──────── Information provided ────────
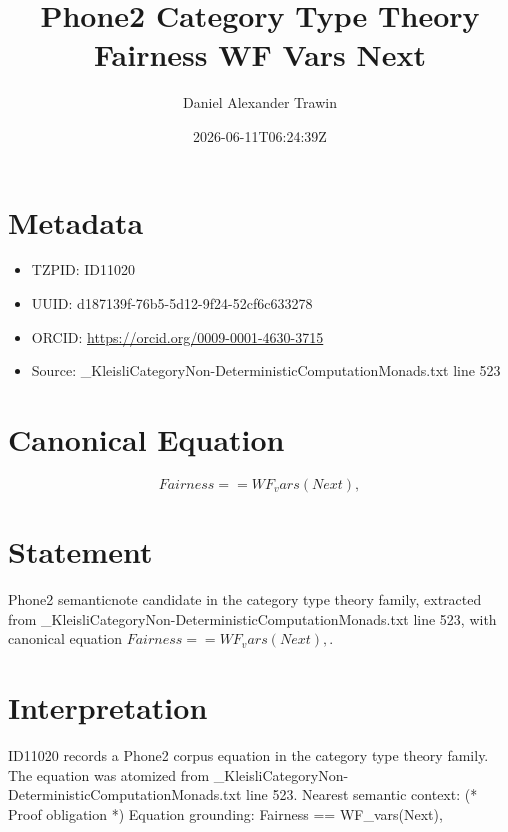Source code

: \documentclass[11pt]{article}
\title{Phone2 Category Type Theory Fairness WF Vars Next}
\author{Daniel Alexander Trawin}
\date{2026-06-11T06:24:39Z}
\begin{document}
\maketitle
\section*{Metadata}
\begin{itemize}
\item TZPID: ID11020
\item UUID: d187139f-76b5-5d12-9f24-52cf6c633278
\item ORCID: \url{https://orcid.org/0009-0001-4630-3715}
\item Source: _KleisliCategoryNon-DeterministicComputationMonads.txt line 523
\end{itemize}
\section*{Canonical Equation}
\[
Fairness == WF_vars(Next),
\]
\section*{Statement}
Phone2 semanticnote candidate in the category type theory family, extracted from _KleisliCategoryNon-DeterministicComputationMonads.txt line 523, with canonical equation $Fairness == WF_vars(Next),$.
\section*{Interpretation}
ID11020 records a Phone2 corpus equation in the category type theory family. The equation was atomized from _KleisliCategoryNon-DeterministicComputationMonads.txt line 523. Nearest semantic context: (* Proof obligation *) Equation grounding: Fairness == WF_vars(Next),
\end{document}
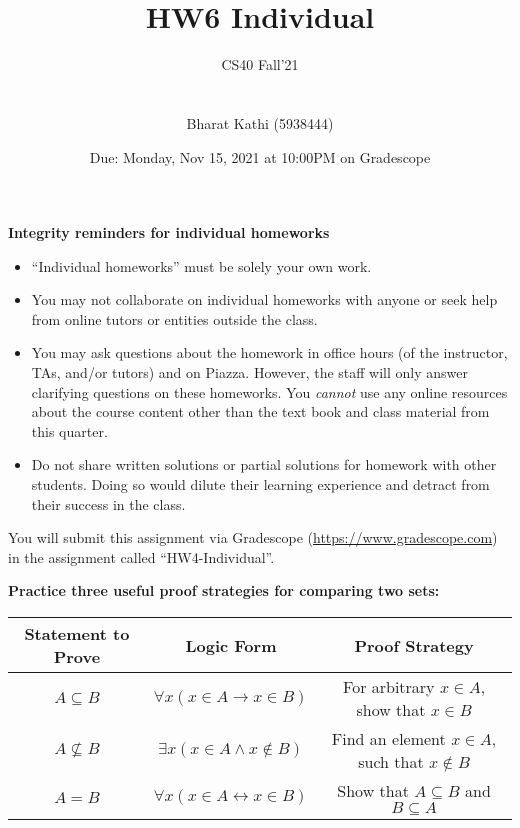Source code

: \documentclass[12pt, oneside]{article}
\title{HW6 Individual}
\author{CS40 Fall'21\\\\\\
Bharat Kathi (5938444)}
\date{Due: Monday, Nov 15, 2021 at 10:00PM on Gradescope}
\begin{document}
\maketitle

{\bf Integrity reminders for individual homeworks}
\begin{itemize}
\item ``Individual homeworks'' must be solely your own work. 
\item You may not collaborate on individual homeworks with anyone or seek help from online tutors or entities outside the class.
\item You may ask questions about the homework in office hours (of the instructor, TAs, and/or tutors) and 
on Piazza.  However, the staff will only answer clarifying questions on these homeworks. You \emph{cannot} use any online resources about the course content other than the text
book and class material from this quarter.
\item Do not share written solutions or partial solutions for homework with other students. Doing so would dilute their learning experience and detract from their success in the class.
\end{itemize}

You will submit this assignment via Gradescope
(\href{https://www.gradescope.com}{https://www.gradescope.com}) in the assignment called ``HW4-Individual''.

\newpage

{\bf Practice three useful proof strategies for comparing two sets:}

\begin{center}
\begin{tabular}{c|c|c}
{\bf  Statement to Prove} & {\bf Logic Form} &{\bf Proof Strategy}\\
\hline 
$A \subseteq B$ & $\forall x  (x \in A  \to x  \in B)$ &For arbitrary $x \in A$, show that $x \in B$ \\
$A \nsubseteq B$ &$\exists x  (x \in A  \land x  \notin B) $ & Find an element $x \in A$, such that $x \notin B$ \\
$A = B$ & $\forall x  ( x\in A \leftrightarrow x \in B)$ & Show that $A \subseteq B$ and $B \subseteq A$ \\
\end{tabular}
\end{center}
\end{document}
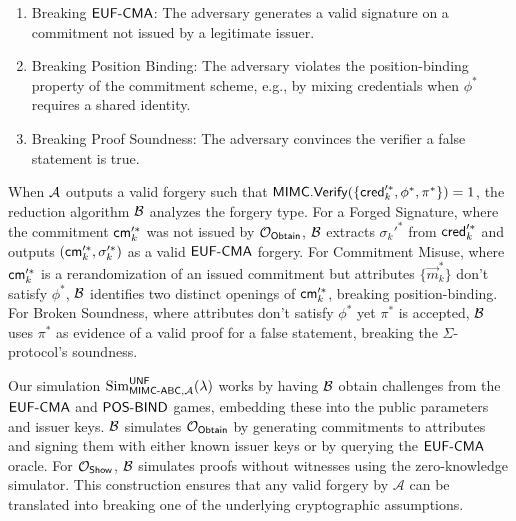 \begin{enumerate} 
\item Breaking $\mathsf{EUF\text{-}CMA}$: The adversary generates a valid signature on a commitment not issued by a legitimate issuer. 
\item Breaking Position Binding: The adversary violates the position-binding property of the commitment scheme, e.g., by mixing credentials when $\phi^*$ requires a shared identity. 
\item Breaking Proof Soundness: The adversary convinces the verifier a false statement is true. 
\end{enumerate}

When $\mathcal{A}$ outputs a valid forgery such that $\mathsf{MIMC.Verify}(\{\mathsf{cred}_k'^*, \phi^*, \pi^*\})=1$, the reduction algorithm $\mathcal{B}$ analyzes the forgery type. For a Forged Signature, where the commitment $\mathsf{cm}_k'^*$ was not issued by $\mathcal{O}_{\mathsf{Obtain}}$, $\mathcal{B}$ extracts $\sigma_k'^*$ from $\mathsf{cred}_k'^*$ and outputs $(\mathsf{cm}_k'^*, \sigma_k'^*)$ as a valid $\mathsf{EUF\text{-}CMA}$ forgery. For Commitment Misuse, where $\mathsf{cm}_k'^*$ is a rerandomization of an issued commitment but attributes $\{\vec{m}_k^*\}$ don't satisfy $\phi^*$, $\mathcal{B}$ identifies two distinct openings of $\mathsf{cm}_k'^*$, breaking position-binding. For Broken Soundness, where attributes don't satisfy $\phi^*$ yet $\pi^*$ is accepted, $\mathcal{B}$ uses $\pi^*$ as evidence of a valid proof for a false statement, breaking the $\Sigma$-protocol's soundness.

Our simulation $\mathrm{Sim}^{\mathsf{UNF}}_{\mathsf{MIMC\text{-}ABC}, \mathcal{A}}(\lambda)$ works by having $\mathcal{B}$ obtain challenges from the $\mathsf{EUF\text{-}CMA}$ and $\mathsf{POS\text{-}BIND}$ games, embedding these into the public parameters and issuer keys. $\mathcal{B}$ simulates $\mathcal{O}_{\mathsf{Obtain}}$ by generating commitments to attributes and signing them with either known issuer keys or by querying the $\mathsf{EUF\text{-}CMA}$ oracle. For $\mathcal{O}_{\mathsf{Show}}$, $\mathcal{B}$ simulates proofs without witnesses using the zero-knowledge simulator. This construction ensures that any valid forgery by $\mathcal{A}$ can be translated into breaking one of the underlying cryptographic assumptions.

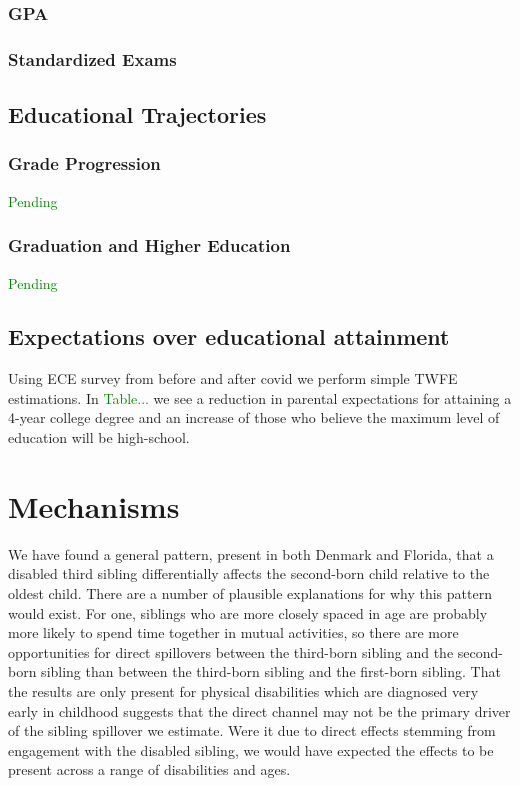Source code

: \subsubsection{GPA}

\subsubsection{Standardized Exams}

\subsection{Educational Trajectories}

\subsubsection{Grade Progression}

\textcolor{green}{Pending}

\subsubsection{Graduation and Higher Education}

\textcolor{green}{Pending}

\subsection{Expectations over educational attainment}

Using ECE survey from before and after covid we perform simple TWFE estimations. In \textcolor{green}{Table...} we see a reduction in parental expectations for attaining a 4-year college degree and an increase of those who believe the maximum level of education will be high-school.


\section{Mechanisms}\label{sec:mechanisms}

We have found a general pattern, present in both Denmark and Florida, that a disabled third sibling differentially affects the second-born child relative to the oldest child. There are a number of plausible explanations for why this pattern would exist. For one, siblings who are more closely spaced in age are probably more likely to spend time together in mutual activities, so there are more opportunities for direct spillovers between the third-born sibling and the second-born sibling than between the third-born sibling and the first-born sibling. That the results are only present for physical disabilities which are diagnosed very early in childhood suggests that the direct channel may not be the primary driver of the sibling spillover we estimate. Were it due to direct effects stemming from engagement with the disabled sibling, we would have expected the effects to be present across a range of disabilities and ages.

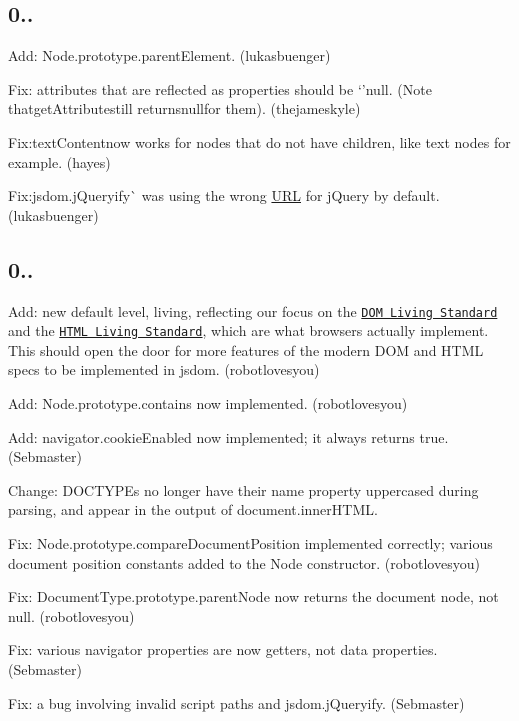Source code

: \subsection*{0..}


\begin{DoxyItemize}
\item Add\+: {\ttfamily Node.\+prototype.\+parent\+Element}. (lukasbuenger)
\item Fix\+: attributes that are reflected as properties should be `'null{\ttfamily . (Note that}get\+Attribute{\ttfamily still returns}null{\ttfamily for them). (thejameskyle)}
\item {\ttfamily Fix\+:}text\+Content{\ttfamily now works for nodes that do not have children, like text nodes for example. (hayes)}
\item {\ttfamily Fix\+:}jsdom.\+j\+Queryify\`{} was using the wrong \mbox{\hyperlink{namespace_u_r_l}{U\+RL}} for j\+Query by default. (lukasbuenger)
\end{DoxyItemize}

\subsection*{0..}


\begin{DoxyItemize}
\item Add\+: new default level, {\ttfamily living}, reflecting our focus on the \href{http://dom.spec.whatwg.org/}{\tt D\+OM Living Standard} and the \href{http://www.whatwg.org/specs/web-apps/current-work/multipage/}{\tt H\+T\+ML Living Standard}, which are what browsers actually implement. This should open the door for more features of the modern D\+OM and H\+T\+ML specs to be implemented in jsdom. (robotlovesyou)
\item Add\+: {\ttfamily Node.\+prototype.\+contains} now implemented. (robotlovesyou)
\item Add\+: {\ttfamily navigator.\+cookie\+Enabled} now implemented; it always returns {\ttfamily true}. (Sebmaster)
\item Change\+: D\+O\+C\+T\+Y\+P\+Es no longer have their {\ttfamily name} property uppercased during parsing, and appear in the output of {\ttfamily document.\+inner\+H\+T\+ML}.
\item Fix\+: {\ttfamily Node.\+prototype.\+compare\+Document\+Position} implemented correctly; various document position constants added to the {\ttfamily Node} constructor. (robotlovesyou)
\item Fix\+: {\ttfamily Document\+Type.\+prototype.\+parent\+Node} now returns the document node, not {\ttfamily null}. (robotlovesyou)
\item Fix\+: various {\ttfamily navigator} properties are now getters, not data properties. (Sebmaster)
\item Fix\+: a bug involving invalid script paths and {\ttfamily jsdom.\+j\+Queryify}. (Sebmaster)
\end{DoxyItemize}

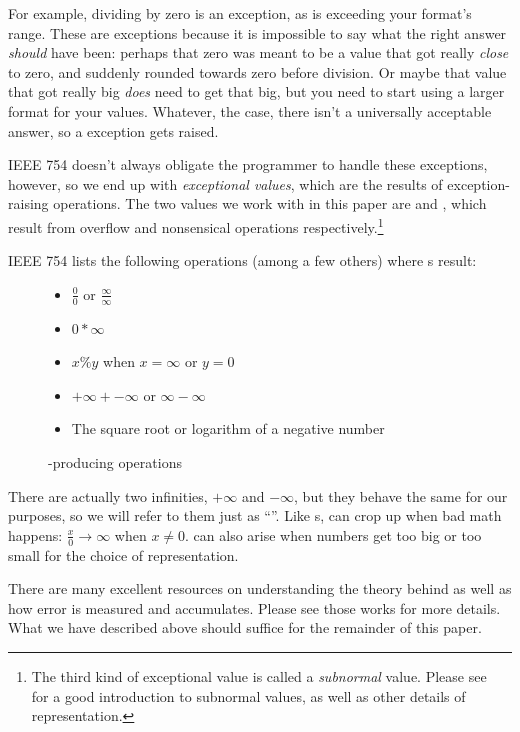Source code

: \documentclass{juliacon}
\begin{document}
For example, dividing by zero is an exception, as is exceeding your \fp{} format's range.
These are exceptions because it is impossible to say what the right answer \emph{should} have been: perhaps that zero was meant to be a value that got really \emph{close} to zero, and suddenly rounded towards zero before division.
Or maybe that value that got really big \emph{does} need to get that big, but you need to start using a larger format for your \fp{} values.
Whatever, the case, there isn't a universally acceptable answer, so a \fp{} exception gets raised.

IEEE 754 doesn't always obligate the programmer to handle these exceptions, however, so we end up with \emph{exceptional values}, which are the results of exception-raising operations.
The two values we work with in this paper are \Inf{} and \NaN{}, which result from overflow and nonsensical operations respectively.\footnote{The third kind of exceptional value is called a \emph{subnormal} value. Please see~\cite{torontoPracticallyAccurateFloatingPoint2014} for a good introduction to subnormal values, as well as other details of \fp{} representation.}

IEEE 754 lists the following operations (among a few others) where \NaN{}s result:

\begin{figure}[h]
  \label{fig:nan-gens}
  \begin{itemize}
  \item $\frac{0}{0}$ or $\frac{\infty}{\infty}$
  \item $0 * \infty$
  \item $x \% y$ when $x = \infty$ or $y = 0$
  \item $+\infty + -\infty$ or $\infty - \infty$
  \item The square root or logarithm of a negative number
  \end{itemize}
  \caption{\NaN{}-producing operations}
\end{figure}

There are actually two infinities, $+\infty$ and $-\infty$, but they behave the same for our purposes, so we will refer to them just as ``\Inf{}''.
Like \NaN{}s, \Inf{} can crop up when bad math happens: $\frac{x}{0} \rightarrow \infty$ when $x \ne 0$.
\Inf{} can also arise when numbers get too big or too small for the choice of representation.

There are many excellent resources\cite{knuthArtComputerProgramming1997,torontoPracticallyAccurateFloatingPoint2014} on understanding the theory behind \fp{} as well as how error is measured and accumulates.
Please see those works for more details.
What we have described above should suffice for the remainder of this paper.
\end{document}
────────
Look through the entries above; find each line with the word "details" and copy it.

Solution =
The two values we work with in this paper are \Inf{} and \NaN{}, which result from overflow and nonsensical operations respectively.\footnote{The third kind of exceptional value is called a \emph{subnormal} value. Please see~\cite{torontoPracticallyAccurateFloatingPoint2014} for a good introduction to subnormal values, as well as other details of \fp{} representation.}
Please see those works for more details.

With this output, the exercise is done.